What you will do: The stretch from the line with "fibonacci function can't" through the line with "compilation via C, using" in the records below: write it out exactly, and nothing else.

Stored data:

|---|

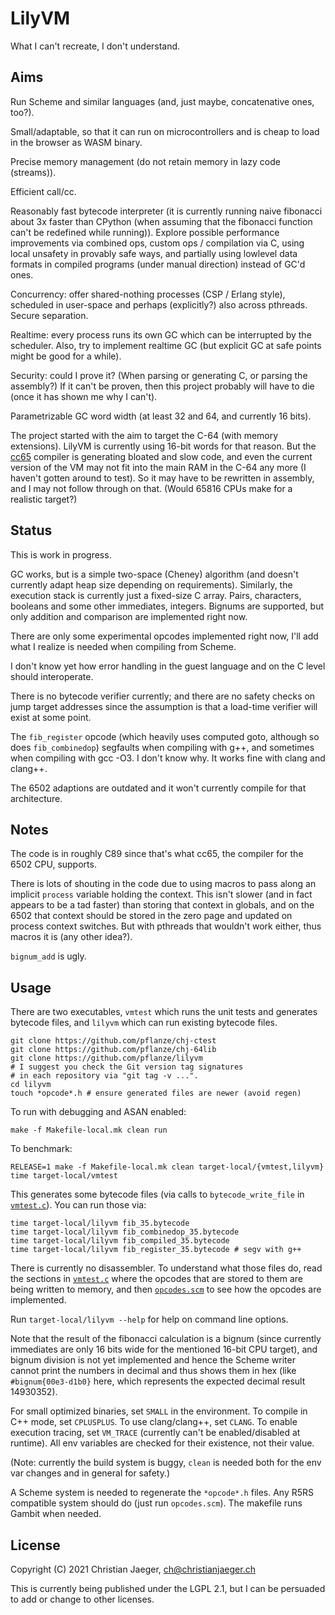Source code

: # LilyVM

What I can't recreate, I don't understand.

## Aims

Run Scheme and similar languages (and, just maybe, concatenative ones,
too?).

Small/adaptable, so that it can run on microcontrollers and is cheap
to load in the browser as WASM binary.

Precise memory management (do not retain memory in lazy code
(streams)).

Efficient call/cc.

Reasonably fast bytecode interpreter (it is currently running naive
fibonacci about 3x faster than CPython (when assuming that the
fibonacci function can't be redefined while running)). Explore
possible performance improvements via combined ops, custom ops /
compilation via C, using local unsafety in provably safe ways, and
partially using lowlevel data formats in compiled programs (under
manual direction) instead of GC'd ones.

Concurrency: offer shared-nothing processes (CSP / Erlang style),
scheduled in user-space and perhaps (explicitly?) also across
pthreads. Secure separation.

Realtime: every process runs its own GC which can be interrupted by
the scheduler. Also, try to implement realtime GC (but explicit GC at
safe points might be good for a while).

Security: could I prove it? (When parsing or generating C, or parsing
the assembly?) If it can't be proven, then this project probably will
have to die (once it has shown me why I can't).

Parametrizable GC word width (at least 32 and 64, and currently 16
bits).

The project started with the aim to target the C-64 (with memory
extensions). LilyVM is currently using 16-bit words for that
reason. But the [cc65](https://cc65.github.io/doc/) compiler is
generating bloated and slow code, and even the current version of the
VM may not fit into the main RAM in the C-64 any more (I haven't
gotten around to test). So it may have to be rewritten in assembly,
and I may not follow through on that. (Would 65816 CPUs make for a
realistic target?)

## Status

This is work in progress.

GC works, but is a simple two-space (Cheney) algorithm (and doesn't
currently adapt heap size depending on requirements). Similarly, the
execution stack is currently just a fixed-size C array. Pairs,
characters, booleans and some other immediates, integers. Bignums are
supported, but only addition and comparison are implemented right now.

There are only some experimental opcodes implemented right now, I'll
add what I realize is needed when compiling from Scheme.

I don't know yet how error handling in the guest language and on the C
level should interoperate.

There is no bytecode verifier currently; and there are no safety
checks on jump target addresses since the assumption is that a
load-time verifier will exist at some point.

The `fib_register` opcode (which heavily uses computed goto, although
so does `fib_combinedop`) segfaults when compiling with g++, and
sometimes when compiling with gcc -O3. I don't know why. It works fine
with clang and clang++.

The 6502 adaptions are outdated and it won't currently compile for
that architecture.

## Notes

The code is in roughly C89 since that's what cc65, the compiler for
the 6502 CPU, supports.

There is lots of shouting in the code due to using macros to pass
along an implicit `process` variable holding the context. This isn't
slower (and in fact appears to be a tad faster) than storing that
context in globals, and on the 6502 that context should be stored in
the zero page and updated on process context switches. But with
pthreads that wouldn't work either, thus macros it is (any other
idea?).

`bignum_add` is ugly.

## Usage

There are two executables, `vmtest` which runs the unit tests and
generates bytecode files, and `lilyvm` which can run existing bytecode
files.

    git clone https://github.com/pflanze/chj-ctest
    git clone https://github.com/pflanze/chj-64lib
    git clone https://github.com/pflanze/lilyvm
    # I suggest you check the Git version tag signatures
    # in each repository via "git tag -v ...".
    cd lilyvm
    touch *opcode*.h # ensure generated files are newer (avoid regen)

To run with debugging and ASAN enabled:

    make -f Makefile-local.mk clean run

To benchmark:

    RELEASE=1 make -f Makefile-local.mk clean target-local/{vmtest,lilyvm}
    time target-local/vmtest

This generates some bytecode files (via calls to `bytecode_write_file`
in [`vmtest.c`](vmtest.c)). You can run those via:

    time target-local/lilyvm fib_35.bytecode
    time target-local/lilyvm fib_combinedop_35.bytecode
    time target-local/lilyvm fib_compiled_35.bytecode 
    time target-local/lilyvm fib_register_35.bytecode # segv with g++

There is currently no disassembler. To understand what those files do,
read the sections in [`vmtest.c`](vmtest.c) where the opcodes that are
stored to them are being written to memory, and then
[`opcodes.scm`](opcodes.scm) to see how the opcodes are implemented.

Run `target-local/lilyvm --help` for help on command line options.

Note that the result of the fibonacci calculation is a bignum (since
currently immediates are only 16 bits wide for the mentioned 16-bit
CPU target), and bignum division is not yet implemented and hence the
Scheme writer cannot print the numbers in decimal and thus shows them
in hex (like `#bignum{00e3-d1b0}` here, which represents the expected
decimal result 14930352).

For small optimized binaries, set `SMALL` in the environment. To
compile in C++ mode, set `CPLUSPLUS`. To use clang/clang++, set
`CLANG`. To enable execution tracing, set `VM_TRACE` (currently can't
be enabled/disabled at runtime). All env variables are checked for
their existence, not their value.

(Note: currently the build system is buggy, `clean` is needed both for
the env var changes and in general for safety.)

A Scheme system is needed to regenerate the `*opcode*.h` files.  Any
R5RS compatible system should do (just run `opcodes.scm`). The
makefile runs Gambit when needed.

## License

Copyright (C) 2021 Christian Jaeger, <ch@christianjaeger.ch>

This is currently being published under the LGPL 2.1, but I can be
persuaded to add or change to other licenses.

|---|

Exercise response:
fibonacci function can't be redefined while running)). Explore
possible performance improvements via combined ops, custom ops /
compilation via C, using local unsafety in provably safe ways, and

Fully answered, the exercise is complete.